There’s the stress of all these seemingly endless suspensions of Garda members around the country, some of whom, it’s reported, are being left for years in limbo.
All of it is a huge disincentive to joining the force.
All of it is a huge disincentive to remaining in the force.
And the government is doing absolutely nothing about this creeping rot, which is spreading not just through the Garda Síochána, but through every aspect of the public service; in education, health, the army, the navy.
It’s not just the current lot, by the way.
Successive governments have failed to deal with it.
Thing is, though, the current government appears particularly unconcerned about solving domestic problems.
Our government’s sole priority appears to be international optics; how best, for example to house, feed, educate and provide spending money to the latest tranche of the seemingly endless stream of refugees and asylum-seekers arriving in this country while crime spirals out of control.
Irish people are homeless and young adults face the choice of either emigrating because of the lack of accommodation or returning home to live with their parents.
Families cannot find a GP because so many have emigrated or retired and the remaining practices are struggling to meet the existing demand.
Patients are dreading the day their GP retires because the chances are they may not be able to find another one.

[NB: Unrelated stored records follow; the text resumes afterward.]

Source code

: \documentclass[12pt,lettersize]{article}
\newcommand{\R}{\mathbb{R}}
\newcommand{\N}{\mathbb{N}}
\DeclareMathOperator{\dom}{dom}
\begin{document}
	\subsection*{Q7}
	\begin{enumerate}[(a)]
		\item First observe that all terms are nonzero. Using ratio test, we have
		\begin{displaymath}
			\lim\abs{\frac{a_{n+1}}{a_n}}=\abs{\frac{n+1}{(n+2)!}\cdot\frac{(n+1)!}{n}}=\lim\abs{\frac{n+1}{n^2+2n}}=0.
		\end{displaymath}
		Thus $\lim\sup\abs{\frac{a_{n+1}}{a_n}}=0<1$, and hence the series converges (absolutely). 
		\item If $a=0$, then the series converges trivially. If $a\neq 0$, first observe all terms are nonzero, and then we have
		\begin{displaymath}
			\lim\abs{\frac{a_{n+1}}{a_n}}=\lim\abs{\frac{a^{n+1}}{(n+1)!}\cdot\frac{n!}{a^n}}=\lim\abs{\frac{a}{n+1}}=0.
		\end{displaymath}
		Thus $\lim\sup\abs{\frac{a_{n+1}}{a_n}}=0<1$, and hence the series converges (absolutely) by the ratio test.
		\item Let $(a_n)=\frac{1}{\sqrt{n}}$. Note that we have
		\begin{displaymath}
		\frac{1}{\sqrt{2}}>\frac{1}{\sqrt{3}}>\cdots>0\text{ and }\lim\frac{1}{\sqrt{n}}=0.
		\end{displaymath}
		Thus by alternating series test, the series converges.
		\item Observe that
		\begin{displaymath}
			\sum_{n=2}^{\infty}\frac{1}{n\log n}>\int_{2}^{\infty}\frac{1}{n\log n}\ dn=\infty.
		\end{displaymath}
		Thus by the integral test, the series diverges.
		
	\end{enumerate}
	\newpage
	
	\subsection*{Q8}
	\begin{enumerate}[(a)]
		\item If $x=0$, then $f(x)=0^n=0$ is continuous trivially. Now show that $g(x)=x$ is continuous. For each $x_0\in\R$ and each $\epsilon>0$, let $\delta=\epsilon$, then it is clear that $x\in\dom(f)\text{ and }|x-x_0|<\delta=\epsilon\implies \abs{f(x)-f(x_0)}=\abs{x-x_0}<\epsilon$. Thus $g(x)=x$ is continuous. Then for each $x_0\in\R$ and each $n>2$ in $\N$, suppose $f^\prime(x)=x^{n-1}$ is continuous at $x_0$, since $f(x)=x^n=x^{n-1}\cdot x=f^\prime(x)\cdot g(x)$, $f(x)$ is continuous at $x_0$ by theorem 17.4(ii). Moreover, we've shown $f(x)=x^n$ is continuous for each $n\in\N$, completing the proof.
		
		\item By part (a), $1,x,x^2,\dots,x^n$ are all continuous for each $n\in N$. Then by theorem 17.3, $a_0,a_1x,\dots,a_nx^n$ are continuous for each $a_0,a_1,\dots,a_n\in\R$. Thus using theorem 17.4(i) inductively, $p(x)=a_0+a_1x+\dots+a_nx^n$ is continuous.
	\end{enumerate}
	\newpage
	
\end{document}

It’s a big problem - gardaí, nurses, doctors, teachers, soldiers and naval personnel are leaving either their professions or their country in droves because of poor pay, poor working conditions and a serious crisis in morale.
The Garda Síochána in particular is in the middle of a perfect storm, battered by both a recruitment crisis and a retention/resignation crisis that is unprecedented in the history of the force.

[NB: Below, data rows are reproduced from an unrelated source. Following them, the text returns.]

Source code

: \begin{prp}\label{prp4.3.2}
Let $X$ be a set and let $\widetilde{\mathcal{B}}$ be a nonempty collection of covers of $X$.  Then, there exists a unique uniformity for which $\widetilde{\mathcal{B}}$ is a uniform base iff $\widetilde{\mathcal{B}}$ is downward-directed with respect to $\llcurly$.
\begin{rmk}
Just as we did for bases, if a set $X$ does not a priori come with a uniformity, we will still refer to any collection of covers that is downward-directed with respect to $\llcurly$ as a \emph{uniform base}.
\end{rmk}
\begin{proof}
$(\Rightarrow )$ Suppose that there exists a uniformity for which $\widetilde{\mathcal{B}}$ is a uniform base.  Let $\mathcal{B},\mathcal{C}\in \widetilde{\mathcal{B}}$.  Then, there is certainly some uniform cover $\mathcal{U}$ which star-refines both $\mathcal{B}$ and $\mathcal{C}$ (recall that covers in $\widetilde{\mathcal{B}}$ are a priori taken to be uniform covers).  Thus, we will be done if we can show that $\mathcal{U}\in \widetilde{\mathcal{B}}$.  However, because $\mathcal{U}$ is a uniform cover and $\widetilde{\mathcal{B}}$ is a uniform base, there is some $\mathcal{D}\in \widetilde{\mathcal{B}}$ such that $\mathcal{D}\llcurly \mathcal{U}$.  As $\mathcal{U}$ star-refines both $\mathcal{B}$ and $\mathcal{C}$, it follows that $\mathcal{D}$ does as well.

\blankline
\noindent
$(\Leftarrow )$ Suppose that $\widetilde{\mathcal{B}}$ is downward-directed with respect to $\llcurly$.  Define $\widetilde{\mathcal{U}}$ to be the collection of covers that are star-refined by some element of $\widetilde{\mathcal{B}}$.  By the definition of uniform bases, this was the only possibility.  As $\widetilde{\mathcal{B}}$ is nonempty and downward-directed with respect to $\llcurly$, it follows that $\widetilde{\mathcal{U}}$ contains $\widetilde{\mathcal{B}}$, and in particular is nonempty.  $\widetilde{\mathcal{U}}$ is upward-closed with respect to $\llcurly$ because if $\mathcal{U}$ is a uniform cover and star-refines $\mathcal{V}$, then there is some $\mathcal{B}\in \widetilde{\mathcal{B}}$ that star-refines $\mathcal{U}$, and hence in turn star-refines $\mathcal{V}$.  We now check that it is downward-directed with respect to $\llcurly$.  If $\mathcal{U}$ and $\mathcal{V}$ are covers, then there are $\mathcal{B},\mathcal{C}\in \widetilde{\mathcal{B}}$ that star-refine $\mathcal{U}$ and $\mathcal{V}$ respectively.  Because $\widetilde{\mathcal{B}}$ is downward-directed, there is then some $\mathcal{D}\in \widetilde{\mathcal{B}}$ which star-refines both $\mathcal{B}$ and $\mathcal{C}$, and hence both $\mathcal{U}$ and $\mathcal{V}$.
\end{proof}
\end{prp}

And a few million thrown at police stations in Dublin city centre to enable them to work more effectively is like putting up an umbrella in a hurricane.
Last April, garda strength dipped to 13,997, down from 14,347 the previous year.
It’s obvious that Gardaí should be better paid, better equipped and empowered to do their jobs right. That they have improved pensions. That they be provided with much improved working conditions. That they should be allowed to do their job.
Of course there should be oversight, but not the kind that stands police officers down from chasing criminals, makes it nigh-on impossible for them to do their work, and forces them to spend hours completing mountains of paperwork.
People joined the force to police, not, as a GRA official said, to spend their time pen-pushing.
So, yes, thanks to government inaction, crass stupidity, lack of funding, and mountains of red tape, time is on the side of criminals.
In Dublin, all they have to do is wait ’til the new overtime money runs out.
And what of the rest of the country, where you never see a garda anymore?
What’s being done about the lack of garda visibility and the need for gardaí at street-level dealing with anti-social behaviour, and open drug dealing in the increasingly dilapidated cities of Cork, Galway, Limerick, and in towns like Mallow, Midleton or Clonakilty?
How many more U.S tourists like Stephen Termini will have to be put into a coma by a gang of vicious thugs before effective law-enforcement returns wholesale to this state?